W porównaniu z rezerwami paliw kopalnych i zasobami energii odnawialnej, w Słońcu tkwi największy potencjał energetyczny. Nie zmienia to faktu, że deficyt energetyczny zagraża większości krajów europejskich. Projekt Desertec obiecuje rychłe zmiany.
Słońce jest najbliższą nam gwiazdą, nie tylko pod względem odległości (150 milionów kilometrów od Ziemi). Dzięki procesom syntezy termojądrowej zachodzącym w jego wnętrzu możemy cieszyć się światłem i ciepłem, czyli życiem. Współczesna technologia skwapliwie wykorzystuje Słońce, ratując Ziemię przed zagładą energetyczną.
Największy dotychczasowy problem to efektywność istniejących systemów umożliwiających wykorzystywanie energii słonecznej. Dodatkowe utrudnienie stanowi sezonowość korzystania z potencjału Słońca w Europie.
Jak pokazują badania, masowa instalacja kolektorów słonecznych w Arabii Saudyjskiej, Chile, Chinach, czy na afrykańskiej Saharze z powodzeniem zaspokoiłaby światowe zapotrzebowanie na energię cieplną i elektryczną. Niestety biorąc pod uwagę trudności natury polityczno–technologicznej, nie wydaje się to na dziś realne.
W odpowiedzi na alarmującą sytuację energetyczną Starego Kontynentu, Unia Europejska niedawno zapowiedziała, że do 2015 roku sprowadzi do Europy energię słoneczną zgromadzoną w panelach słonecznych rozsianych w Afryce Północnej. Imponujący solarnymi perspektywami projekt, będący owocem wieloletnich badań głównie Deutsches Zentrum für Luft und Raumfahrt (DLR), nosi nazwę Desertec. Ponadto w pracach udział brały znane niemieckie koncerny, jak Siemens, zajmujące się energetyką RWE i EON, firma technologii solarnej Schott Solar, oraz Deutsche Bank i HSH Nordbank. Niemiecki rodowód projektu nie powinien dziwić, jako, że Niemcy są światowym liderem w zakresie wykorzystywania energii słonecznej.

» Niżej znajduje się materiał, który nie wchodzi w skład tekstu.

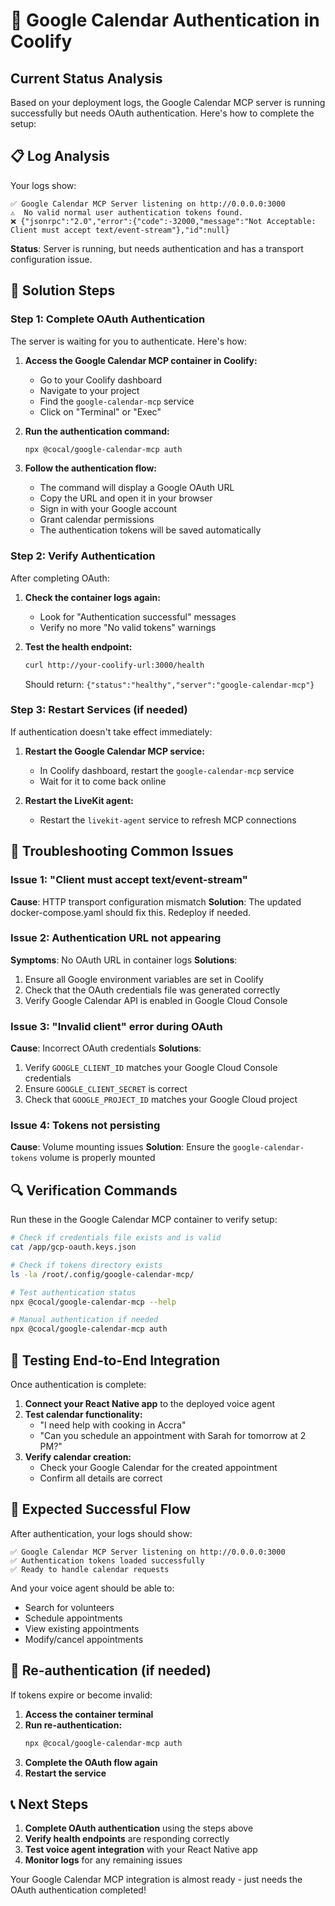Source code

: # 🔐 Google Calendar Authentication in Coolify

## Current Status Analysis

Based on your deployment logs, the Google Calendar MCP server is running successfully but needs OAuth authentication. Here's how to complete the setup:

## 📋 Log Analysis

Your logs show:
```
✅ Google Calendar MCP Server listening on http://0.0.0.0:3000
⚠️  No valid normal user authentication tokens found.
❌ {"jsonrpc":"2.0","error":{"code":-32000,"message":"Not Acceptable: Client must accept text/event-stream"},"id":null}
```

**Status**: Server is running, but needs authentication and has a transport configuration issue.

## 🔧 Solution Steps

### Step 1: Complete OAuth Authentication

The server is waiting for you to authenticate. Here's how:

1. **Access the Google Calendar MCP container in Coolify:**
   - Go to your Coolify dashboard
   - Navigate to your project
   - Find the `google-calendar-mcp` service
   - Click on "Terminal" or "Exec"

2. **Run the authentication command:**
   ```bash
   npx @cocal/google-calendar-mcp auth
   ```

3. **Follow the authentication flow:**
   - The command will display a Google OAuth URL
   - Copy the URL and open it in your browser
   - Sign in with your Google account
   - Grant calendar permissions
   - The authentication tokens will be saved automatically

### Step 2: Verify Authentication

After completing OAuth:

1. **Check the container logs again:**
   - Look for "Authentication successful" messages
   - Verify no more "No valid tokens" warnings

2. **Test the health endpoint:**
   ```bash
   curl http://your-coolify-url:3000/health
   ```
   Should return: `{"status":"healthy","server":"google-calendar-mcp"}`

### Step 3: Restart Services (if needed)

If authentication doesn't take effect immediately:

1. **Restart the Google Calendar MCP service:**
   - In Coolify dashboard, restart the `google-calendar-mcp` service
   - Wait for it to come back online

2. **Restart the LiveKit agent:**
   - Restart the `livekit-agent` service to refresh MCP connections

## 🐛 Troubleshooting Common Issues

### Issue 1: "Client must accept text/event-stream"
**Cause**: HTTP transport configuration mismatch
**Solution**: The updated docker-compose.yaml should fix this. Redeploy if needed.

### Issue 2: Authentication URL not appearing
**Symptoms**: No OAuth URL in container logs
**Solutions**:
1. Ensure all Google environment variables are set in Coolify
2. Check that the OAuth credentials file was generated correctly
3. Verify Google Calendar API is enabled in Google Cloud Console

### Issue 3: "Invalid client" error during OAuth
**Cause**: Incorrect OAuth credentials
**Solutions**:
1. Verify `GOOGLE_CLIENT_ID` matches your Google Cloud Console credentials
2. Ensure `GOOGLE_CLIENT_SECRET` is correct
3. Check that `GOOGLE_PROJECT_ID` matches your Google Cloud project

### Issue 4: Tokens not persisting
**Cause**: Volume mounting issues
**Solution**: Ensure the `google-calendar-tokens` volume is properly mounted

## 🔍 Verification Commands

Run these in the Google Calendar MCP container to verify setup:

```bash
# Check if credentials file exists and is valid
cat /app/gcp-oauth.keys.json

# Check if tokens directory exists
ls -la /root/.config/google-calendar-mcp/

# Test authentication status
npx @cocal/google-calendar-mcp --help

# Manual authentication if needed
npx @cocal/google-calendar-mcp auth
```

## 📱 Testing End-to-End Integration

Once authentication is complete:

1. **Connect your React Native app** to the deployed voice agent
2. **Test calendar functionality:**
   - "I need help with cooking in Accra"
   - "Can you schedule an appointment with Sarah for tomorrow at 2 PM?"
3. **Verify calendar creation:**
   - Check your Google Calendar for the created appointment
   - Confirm all details are correct

## 🚀 Expected Successful Flow

After authentication, your logs should show:
```
✅ Google Calendar MCP Server listening on http://0.0.0.0:3000
✅ Authentication tokens loaded successfully
✅ Ready to handle calendar requests
```

And your voice agent should be able to:
- Search for volunteers
- Schedule appointments
- View existing appointments
- Modify/cancel appointments

## 🔄 Re-authentication (if needed)

If tokens expire or become invalid:

1. **Access the container terminal**
2. **Run re-authentication:**
   ```bash
   npx @cocal/google-calendar-mcp auth
   ```
3. **Complete the OAuth flow again**
4. **Restart the service**

## 📞 Next Steps

1. **Complete OAuth authentication** using the steps above
2. **Verify health endpoints** are responding correctly
3. **Test voice agent integration** with your React Native app
4. **Monitor logs** for any remaining issues

Your Google Calendar MCP integration is almost ready - just needs the OAuth authentication completed!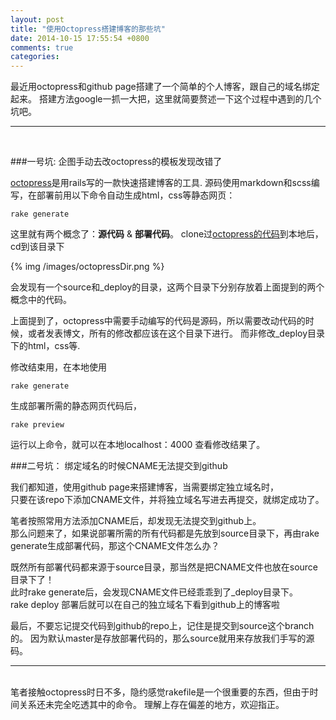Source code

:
 ```yaml
---
layout: post
title: "使用Octopress搭建博客的那些坑"
date: 2014-10-15 17:55:54 +0800
comments: true
categories: 
---
```


最近用octopress和github page搭建了一个简单的个人博客，跟自己的域名绑定起来。
搭建方法google一抓一大把，这里就简要赘述一下这个过程中遇到的几个坑吧。

---
<br>

###一号坑: 企图手动去改octopress的模板发现改错了

[octopress](http://octopress.org/)是用rails写的一款快速搭建博客的工具.
源码使用markdown和scss编写，在部署前用以下命令自动生成html，css等静态网页：

	rake generate

这里就有两个概念了：**源代码** & **部署代码**。
clone过[octopress的代码](https://github.com/imathis/octopress)到本地后，cd到该目录下

{% img /images/octopressDir.png %}

会发现有一个source和_deploy的目录，这两个目录下分别存放着上面提到的两个概念中的代码。

上面提到了，octopress中需要手动编写的代码是源码，所以需要改动代码的时候，或者发表博文，所有的修改都应该在这个目录下进行。
而非修改_deploy目录下的html，css等.

修改结束用，在本地使用

	rake generate

生成部署所需的静态网页代码后，

	rake preview

运行以上命令，就可以在本地localhost：4000 查看修改结果了。


###二号坑： 绑定域名的时候CNAME无法提交到github

我们都知道，使用github page来搭建博客，当需要绑定独立域名时，<br>
只要在该repo下添加CNAME文件，并将独立域名写进去再提交，就绑定成功了。<br>

笔者按照常用方法添加CNAME后，却发现无法提交到github上。<br>
那么问题来了，如果说部署所需的所有代码都是先放到source目录下，再由rake generate生成部署代码，那这个CNAME文件怎么办？<br>

既然所有部署代码都来源于source目录，那当然是把CNAME文件也放在source目录下了！<br>
此时rake generate后，会发现CNAME文件已经乖乖到了_deploy目录下。<br>
rake deploy 部署后就可以在自己的独立域名下看到github上的博客啦

最后，不要忘记提交代码到github的repo上，记住是提交到source这个branch的。
因为默认master是存放部署代码的，那么source就用来存放我们手写的源码。

---

<br>
笔者接触octopress时日不多，隐约感觉rakefile是一个很重要的东西，但由于时间关系还未完全吃透其中的命令。
理解上存在偏差的地方，欢迎指正。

Analizując „sytuację słoneczną” na świecie zespół naukowców z DLR skoncentrował swoją uwagę przede wszystkim na Bliskim Wschodzie i Afryce Północnej, dochodząc do wniosku, że najlepszym miejscem na tego rodzaju inwestycję jest Sahara, gdyż słońce świeci tam najdłużej i najmocniej, co wymiernie zaniża koszty produkcji energii. Do importowania energii słonecznej, naukowcy wykorzystywać będą sieci wysokiego napięcia dla prądu stałego, przy czym górna granica straty energetycznej wyniesie 15 proc. Jak twierdzą eksperci, do 2020 roku, aż 20 proc. energii będzie pozyskiwane z ekologicznych źródeł. Gwarantem ma być import energii słonecznej z Maroka, Algierii i Tunezji. Elektrownie słoneczne powstaną w ciągu kolejnych jedenastu lat. Ma to kosztować 400 miliardów euro.
Sensowność ekologicznych rozwiązań z ekonomicznego punktu widzenia jest uzasadniona przede wszystkim uniezależnieniem od ropy naftowej i poprawą sytuacji energetycznej zarówno w przemyśle, rolnictwie, jak transporcie, czy budownictwie. Stając się alternatywą dla ryzykownej ekologicznie energetyki atomowej i węglowej, Desertec jest jednocześnie szansą dla rozwoju infrastruktury w krajach Afryki Północnej. Guenther Oettinger z Europejskiej Komisji Energii przewiduje, że całkowity plan będzie wykonany dopiero w ciągu kilkudziesięciu lat. Wstępne prognozy sięgają 2050 roku.